How to effectively manage pensions change in an organisation

Need to know:

  • Reasons for pension change projects can vary, for example, an organisation may wish to reduce the costs of its current scheme, or lower the risks involved.
  • Setting corporate objectives around what the organisation wants to achieve with its pension scheme is the first step when deciding on the most effective scheme design to meet these.
  • Communicating effectively with pension scheme members and employee representatives during a formal consultation period is essential in engaging affected employees with the changes being made and the reasons behind these.

A pensions change project is a complex task; it can involve a number of stakeholders, it may require a consultation process, and it will need to be supported by an appropriate communications strategy to inform and engage affected staff. So what do employers need to consider in order to manage a pensions change project effectively?

Reasons for change

Common drivers for change to a pensions arrangement include reducing the costs of an organisation’s current scheme or reducing risks related to investments or future costly pay-outs, says Stuart Price, partner at benefits consultancy firm Quantum Advisory. This is normally seen in organisations that operate defined benefit (DB) arrangements. For example, to lower the costs and shift the scheme’s risk to the employee, an employer can close its DB arrangement to new members and/or future accrual and move employees to a defined contribution (DC) scheme.

Alternatively, organisations may implement a pensions change project to harmonise their pension benefits, perhaps after a merger or acquisition, or to change the contribution structure of an existing pension scheme, to better compete with industry peers, for example.

A change in senior management or an organisation’s priorities, goals and values can also influence a pensions change project. Alan Ritchie, head of employer and trustee proposition at Standard Life, says: “Maybe [the employer’s] philosophy is [it] wants the best scheme because it’s all about making the scheme an asset to the business and recruiting, rewarding and retaining the best people in [the] industry. Alternatively, [it] might have changed philosophy the other way and said ‘we wanted a really strong pensions scheme but now it’s all about the cost and we want to reduce our costs’.”
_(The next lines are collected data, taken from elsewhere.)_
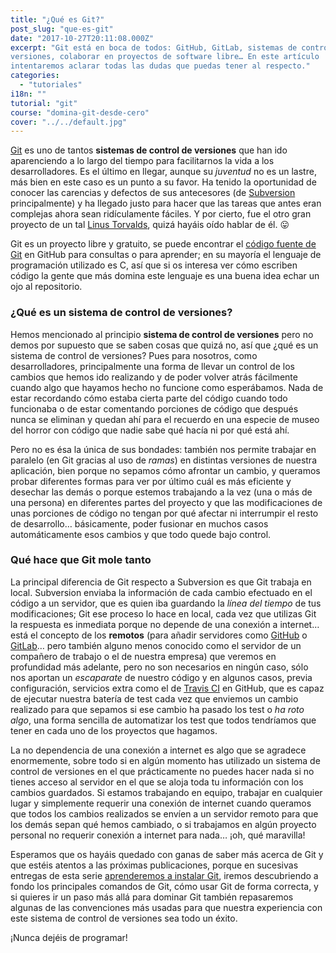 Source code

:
 ```yaml
---
title: "¿Qué es Git?"
post_slug: "que-es-git"
date: "2017-10-27T20:11:08.000Z"
excerpt: "Git está en boca de todos: GitHub, GitLab, sistemas de control de
versiones, colaborar en proyectos de software libre… En este artículo
intentaremos aclarar todas las dudas que puedas tener al respecto."
categories:
  - "tutoriales"
i18n: ""
tutorial: "git"
course: "domina-git-desde-cero"
cover: "../../default.jpg"
---
```


[Git](https://git-scm.com/) es uno de tantos **sistemas de control de
versiones** que han ido aparenciendo a lo largo del tiempo para facilitarnos la
vida a los desarrolladores. Es el último en llegar, aunque su *juventud* no es
un lastre, más bien en este caso es un punto a su favor. Ha tenido la
oportunidad de conocer las carencias y defectos de sus antecesores (de
[Subversion](https://subversion.apache.org/) principalmente) y ha llegado justo
para hacer que las tareas que antes eran complejas ahora sean ridículamente
fáciles. Y por cierto, fue el otro gran proyecto de un tal [Linus
Torvalds](https://es.wikipedia.org/wiki/Linus_Torvalds), quizá hayáis oído
hablar de él. 😛

Git es un proyecto libre y gratuito, se puede encontrar el [código fuente de
Git](https://github.com/git/git) en GitHub para consultas o para aprender; en su
mayoría el lenguaje de programación utilizado es C, así que si os interesa ver
cómo escriben código la gente que más domina este lenguaje es una buena idea
echar un ojo al repositorio.

### ¿Qué es un sistema de control de versiones?
Hemos mencionado al principio **sistema de control de versiones** pero no demos
por supuesto que se saben cosas que quizá no, así que ¿qué es un sistema de
control de versiones? Pues para nosotros, como desarrolladores, principalmente
una forma de llevar un control de los cambios que hemos ido realizando y de
poder volver atrás fácilmente cuando algo que hayamos hecho no funcione como
esperábamos. Nada de estar recordando cómo estaba cierta parte del código cuando
todo funcionaba o de estar comentando porciones de código que después nunca se
eliminan y quedan ahí para el recuerdo en una especie de museo del horror con
código que nadie sabe qué hacía ni por qué está ahí.

Pero no es ésa la única de sus bondades: también nos permite trabajar en
paralelo (en Git gracias al uso de *ramas*) en distintas versiones de nuestra
aplicación, bien porque no sepamos cómo afrontar un cambio, y queramos probar
diferentes formas para ver por último cuál es más eficiente y desechar las demás
o porque estemos trabajando a la vez (una o más de una persona) en diferentes
partes del proyecto y que las modificaciones de unas porciones de código no
tengan por qué afectar ni interrumpir el resto de desarrollo… básicamente, poder
fusionar en muchos casos automáticamente esos cambios y que todo quede bajo
control.

### Qué hace que Git mole tanto
La principal diferencia de Git respecto a Subversion es que Git trabaja en
local. Subversion enviaba la información de cada cambio efectuado en el código a
un servidor, que es quien iba guardando la *línea del tiempo* de tus
modificaciones; Git ese proceso lo hace en local, cada vez que utilizas Git la
respuesta es inmediata porque no depende de una conexión a internet… está el
concepto de los **remotos** (para añadir servidores como
[GitHub](https://github.com/) o [GitLab](https://gitlab.com/)… pero también
alguno menos conocido como el servidor de un compañero de trabajo o el de
nuestra empresa) que veremos en profundidad más adelante, pero no son necesarios
en ningún caso, sólo nos aportan un *escaparate* de nuestro código y en algunos
casos, previa configuración, servicios extra como el de [Travis
CI](https://travis-ci.org/) en GitHub, que es capaz de ejecutar nuestra batería
de test cada vez que enviemos un cambio realizado para que sepamos si ese cambio
ha pasado los test o *ha roto algo*, una forma sencilla de automatizar los test
que todos tendríamos que tener en cada uno de los proyectos que hagamos.

La no dependencia de una conexión a internet es algo que se agradece
enormemente, sobre todo si en algún momento has utilizado un sistema de control
de versiones en el que prácticamente no puedes hacer nada si no tienes acceso al
servidor en el que se aloja toda tu información con los cambios guardados. Si
estamos trabajando en equipo, trabajar en cualquier lugar y simplemente requerir
una conexión de internet cuando queramos que todos los cambios realizados se
envíen a un servidor remoto para que los demás sepan qué hemos cambiado, o si
trabajamos en algún proyecto personal no requerir conexión a internet para nada…
¡oh, qué maravilla!

Esperamos que os hayáis quedado con ganas de saber más acerca de Git y que
estéis atentos a las próximas publicaciones, porque en sucesivas entregas de
esta serie [aprenderemos a instalar
Git](/como-installar-git-en-linux-macos-y-windows/), iremos
descubriendo a fondo los principales comandos de Git, cómo usar Git de forma
correcta, y si quieres ir un paso más allá para dominar Git también repasaremos
algunas de las convenciones más usadas para que nuestra experiencia con este
sistema de control de versiones sea todo un éxito.

¡Nunca dejéis de programar!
Many employers carry out a three-yearly review of their benefits provision which can lead to a switch in provider, while some may wish to amend their pension to help attract and retain employees. “[A] pension is typically second only to salary when it comes to employee benefits, so it’s important employers understand the value they are getting, as well as doing some benchmarking,” says Ritchie.

Planning the process

Before implementing any change, organisations should begin by evaluating their corporate objectives and what they want a pension scheme to achieve. Scott Kendrick, director, pensions at KPMG, says: “What [employers are] trying to do is marry the reward and corporate objectives with the right [scheme] design.”

The corporate objectives and over-arching decisions regarding the reasons for change will typically be set by an organisation’s board. The project is then usually handed to senior management within the reward and benefits, HR, finance, and payroll teams to implement.

It is important for employers to set a budget and a timeline of events at the start of the process. A solid project management framework should also be implemented to ensure the project is completed in an effective and timely fashion.

The next step in the pensions change process may include a market review, member analysis, and stakeholder mapping and planning. These investigations can help employers gain insight into how their current scheme compares to competitors’. Benchmarking information on rival organisations is traditionally gathered via a consultancy, although information can also be found in industry data and research reports.

Once the proposed pensions change has been decided, the next step is to communicate the proposed changes to staff and employee representatives, for example, trade unions. Some pensions change projects, such as proposals to close an existing pension scheme and create a new one in its place, to increase the employee contribution to the pension scheme, or to decrease the employer contribution, can trigger a formal staff consultation process in order to meet legal requirements. Although the legal timeframe for consultation is 60 days, employers should give staff as long as they need to consider potential changes and submit feedback, says Dale Critchley, policy manager at Aviva.

Employee communications

A jargon-free, multi-channel communications strategy can help to articulate the case for change to employees. Face-to-face briefings or seminars led by senior leaders can encourage staff to ask questions. “Employers have to go above and beyond providing the written materials because a lot of members aren’t going to plough through a technical pensions document,” says Kendrick.

A pensions change also presents an opportunity to engage employees with retirement savings more generally, says Standard Life’s Ritchie. “No matter what the change is, this is a chance for the employer to encourage [employees] to do the things they should do for a brighter future [and it’s] a chance for the employer to raise the profile of the pension. It’s a great chance to remind people that it’s there and what an important benefit it is.”